**Problem description:** The answer should contain only the lines from the beginning of the entries through the line that holds "Benefactors page.3/22/24, 3:51", given again exactly, with no pictures.

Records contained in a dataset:
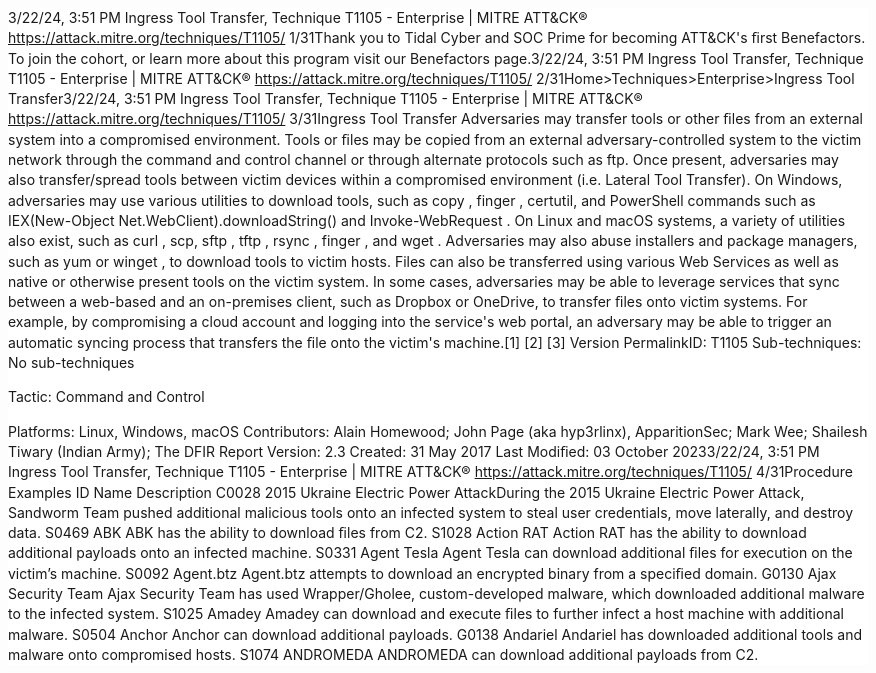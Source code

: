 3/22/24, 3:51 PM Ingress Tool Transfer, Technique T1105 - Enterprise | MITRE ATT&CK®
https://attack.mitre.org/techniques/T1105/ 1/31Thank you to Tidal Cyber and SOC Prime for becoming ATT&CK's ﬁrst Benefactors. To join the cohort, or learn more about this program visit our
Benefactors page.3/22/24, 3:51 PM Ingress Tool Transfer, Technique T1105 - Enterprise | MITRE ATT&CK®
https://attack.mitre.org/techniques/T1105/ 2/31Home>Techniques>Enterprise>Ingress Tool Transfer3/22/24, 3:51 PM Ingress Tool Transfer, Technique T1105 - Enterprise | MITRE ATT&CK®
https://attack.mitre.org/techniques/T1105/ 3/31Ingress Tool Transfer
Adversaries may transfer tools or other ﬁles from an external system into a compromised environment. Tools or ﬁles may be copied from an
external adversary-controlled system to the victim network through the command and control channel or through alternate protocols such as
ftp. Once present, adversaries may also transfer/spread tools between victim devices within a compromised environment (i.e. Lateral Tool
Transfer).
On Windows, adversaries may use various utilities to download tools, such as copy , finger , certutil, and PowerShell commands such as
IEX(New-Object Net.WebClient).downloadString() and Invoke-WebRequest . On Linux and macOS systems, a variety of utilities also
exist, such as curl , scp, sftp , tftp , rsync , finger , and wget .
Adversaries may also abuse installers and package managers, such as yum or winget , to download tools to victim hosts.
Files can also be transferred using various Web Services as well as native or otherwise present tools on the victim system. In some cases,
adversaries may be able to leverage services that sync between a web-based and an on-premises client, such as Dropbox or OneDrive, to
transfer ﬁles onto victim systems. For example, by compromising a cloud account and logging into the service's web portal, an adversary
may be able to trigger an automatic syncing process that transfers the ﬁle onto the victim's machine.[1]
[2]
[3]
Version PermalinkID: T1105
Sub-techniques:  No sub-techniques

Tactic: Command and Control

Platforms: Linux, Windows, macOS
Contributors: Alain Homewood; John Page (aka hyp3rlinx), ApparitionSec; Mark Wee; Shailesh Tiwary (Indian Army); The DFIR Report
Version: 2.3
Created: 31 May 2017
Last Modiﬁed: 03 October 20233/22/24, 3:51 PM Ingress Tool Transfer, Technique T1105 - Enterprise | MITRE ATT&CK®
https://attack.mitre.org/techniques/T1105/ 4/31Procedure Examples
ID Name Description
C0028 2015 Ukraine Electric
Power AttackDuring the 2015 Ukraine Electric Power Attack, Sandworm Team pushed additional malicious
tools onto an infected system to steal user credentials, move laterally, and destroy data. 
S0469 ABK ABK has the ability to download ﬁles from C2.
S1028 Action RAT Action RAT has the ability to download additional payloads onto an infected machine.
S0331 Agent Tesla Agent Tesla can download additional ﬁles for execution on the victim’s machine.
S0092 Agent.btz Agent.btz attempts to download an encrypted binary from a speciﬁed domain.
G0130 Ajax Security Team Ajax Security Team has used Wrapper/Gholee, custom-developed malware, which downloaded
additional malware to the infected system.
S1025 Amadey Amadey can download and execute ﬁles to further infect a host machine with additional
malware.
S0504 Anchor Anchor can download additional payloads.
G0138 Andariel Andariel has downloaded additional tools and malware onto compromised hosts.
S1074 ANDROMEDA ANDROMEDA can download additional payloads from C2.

**Expected answer:**
Source code

: 3/22/24, 3:51 PM Ingress Tool Transfer, Technique T1105 - Enterprise | MITRE ATT&CK®
https://attack.mitre.org/techniques/T1105/ 1/31Thank you to Tidal Cyber and SOC Prime for becoming ATT&CK's ﬁrst Benefactors. To join the cohort, or learn more about this program visit our
Benefactors page.3/22/24, 3:51 PM Ingress Tool Transfer, Technique T1105 - Enterprise | MITRE ATT&CK®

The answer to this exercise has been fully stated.